=== Data ===

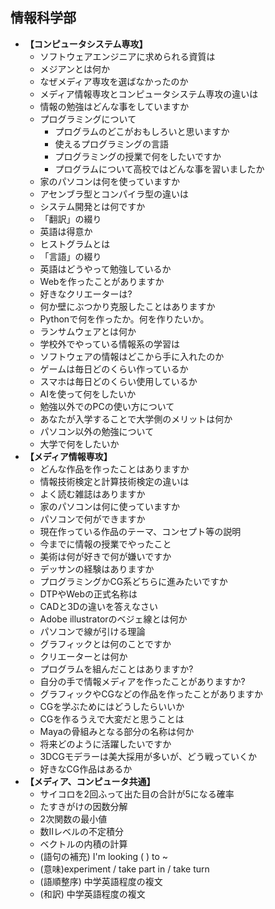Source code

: ## 情報科学部

*   **【コンピュータシステム専攻】**
    *   ソフトウェアエンジニアに求められる資質は
    *   メジアンとは何か
    *   なぜメディア専攻を選ばなかったのか
    *   メディア情報専攻とコンピュータシステム専攻の違いは
    *   情報の勉強はどんな事をしていますか
    *   プログラミングについて
        *   プログラムのどこがおもしろいと思いますか
        *   使えるプログラミングの言語
        *   プログラミングの授業で何をしたいですか
        *   プログラムについて高校ではどんな事を習いましたか
    *   家のパソコンは何を使っていますか
    *   アセンブラ型とコンパイラ型の違いは
    *   システム開発とは何ですか
    *   「翻訳」の綴り
    *   英語は得意か
    *   ヒストグラムとは
    *   「言語」の綴り
    *   英語はどうやって勉強しているか
    *   Webを作ったことがありますか
    *   好きなクリエーターは?
    *   何か壁にぶつかり克服したことはありますか
    *   Pythonで何を作ったか。何を作りたいか。
    *   ランサムウェアとは何か
    *   学校外でやっている情報系の学習は
    *   ソフトウェアの情報はどこから手に入れたのか
    *   ゲームは毎日どのくらい作っているか
    *   スマホは毎日どのくらい使用しているか
    *   AIを使って何をしたいか
    *   勉強以外でのPCの使い方について
    *   あなたが入学することで大学側のメリットは何か
    *   パソコン以外の勉強について
    *   大学で何をしたいか
*   **【メディア情報専攻】**
    *   どんな作品を作ったことはありますか
    *   情報技術検定と計算技術検定の違いは
    *   よく読む雑誌はありますか
    *   家のパソコンは何に使っていますか
    *   パソコンで何ができますか
    *   現在作っている作品のテーマ、コンセプト等の説明
    *   今までに情報の授業でやったこと
    *   美術は何が好きで何が嫌いですか
    *   デッサンの経験はありますか
    *   プログラミングかCG系どちらに進みたいですか
    *   DTPやWebの正式名称は
    *   CADと3Dの違いを答えなさい
    *   Adobe illustratorのベジェ線とは何か
    *   パソコンで線が引ける理論
    *   グラフィックとは何のことですか
    *   クリエーターとは何か
    *   プログラムを組んだことはありますか?
    *   自分の手で情報メディアを作ったことがありますか?
    *   グラフィックやCGなどの作品を作ったことがありますか
    *   CGを学ぶためにはどうしたらいいか
    *   CGを作るうえで大変だと思うことは
    *   Mayaの骨組みとなる部分の名称は何か
    *   将来どのように活躍したいですか
    *   3DCGモデラーは美大採用が多いが、どう戦っていくか
    *   好きなCG作品はあるか
*   **【メディア、コンピュータ共通】**
    *   サイコロを2回ふって出た目の合計が5になる確率
    *   たすきがけの因数分解
    *   2次関数の最小値
    *   数Ⅱレベルの不定積分
    *   ベクトルの内積の計算
    *   (語句の補充) I'm looking ( ) to ~
    *   (意味)experiment / take part in / take turn
    *   (語順整序) 中学英語程度の複文
    *   (和訳) 中学英語程度の複文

=== Work instruction ===
Each entry above is to be written out again unchanged, apart from the pictures, which are left out.

=== Output below ===
Source code

: ## 情報科学部

*   **【コンピュータシステム専攻】**
    *   ソフトウェアエンジニアに求められる資質は
    *   メジアンとは何か
    *   なぜメディア専攻を選ばなかったのか
    *   メディア情報専攻とコンピュータシステム専攻の違いは
    *   情報の勉強はどんな事をしていますか
    *   プログラミングについて
        *   プログラムのどこがおもしろいと思いますか
        *   使えるプログラミングの言語
        *   プログラミングの授業で何をしたいですか
        *   プログラムについて高校ではどんな事を習いましたか
    *   家のパソコンは何を使っていますか
    *   アセンブラ型とコンパイラ型の違いは
    *   システム開発とは何ですか
    *   「翻訳」の綴り
    *   英語は得意か
    *   ヒストグラムとは
    *   「言語」の綴り
    *   英語はどうやって勉強しているか
    *   Webを作ったことがありますか
    *   好きなクリエーターは?
    *   何か壁にぶつかり克服したことはありますか
    *   Pythonで何を作ったか。何を作りたいか。
    *   ランサムウェアとは何か
    *   学校外でやっている情報系の学習は
    *   ソフトウェアの情報はどこから手に入れたのか
    *   ゲームは毎日どのくらい作っているか
    *   スマホは毎日どのくらい使用しているか
    *   AIを使って何をしたいか
    *   勉強以外でのPCの使い方について
    *   あなたが入学することで大学側のメリットは何か
    *   パソコン以外の勉強について
    *   大学で何をしたいか
*   **【メディア情報専攻】**
    *   どんな作品を作ったことはありますか
    *   情報技術検定と計算技術検定の違いは
    *   よく読む雑誌はありますか
    *   家のパソコンは何に使っていますか
    *   パソコンで何ができますか
    *   現在作っている作品のテーマ、コンセプト等の説明
    *   今までに情報の授業でやったこと
    *   美術は何が好きで何が嫌いですか
    *   デッサンの経験はありますか
    *   プログラミングかCG系どちらに進みたいですか
    *   DTPやWebの正式名称は
    *   CADと3Dの違いを答えなさい
    *   Adobe illustratorのベジェ線とは何か
    *   パソコンで線が引ける理論
    *   グラフィックとは何のことですか
    *   クリエーターとは何か
    *   プログラムを組んだことはありますか?
    *   自分の手で情報メディアを作ったことがありますか?
    *   グラフィックやCGなどの作品を作ったことがありますか
    *   CGを学ぶためにはどうしたらいいか
    *   CGを作るうえで大変だと思うことは
    *   Mayaの骨組みとなる部分の名称は何か
    *   将来どのように活躍したいですか
    *   3DCGモデラーは美大採用が多いが、どう戦っていくか
    *   好きなCG作品はあるか
*   **【メディア、コンピュータ共通】**
    *   サイコロを2回ふって出た目の合計が5になる確率
    *   たすきがけの因数分解
    *   2次関数の最小値
    *   数Ⅱレベルの不定積分
    *   ベクトルの内積の計算
    *   (語句の補充) I'm looking ( ) to ~
    *   (意味)experiment / take part in / take turn
    *   (語順整序) 中学英語程度の複文
    *   (和訳) 中学英語程度の複文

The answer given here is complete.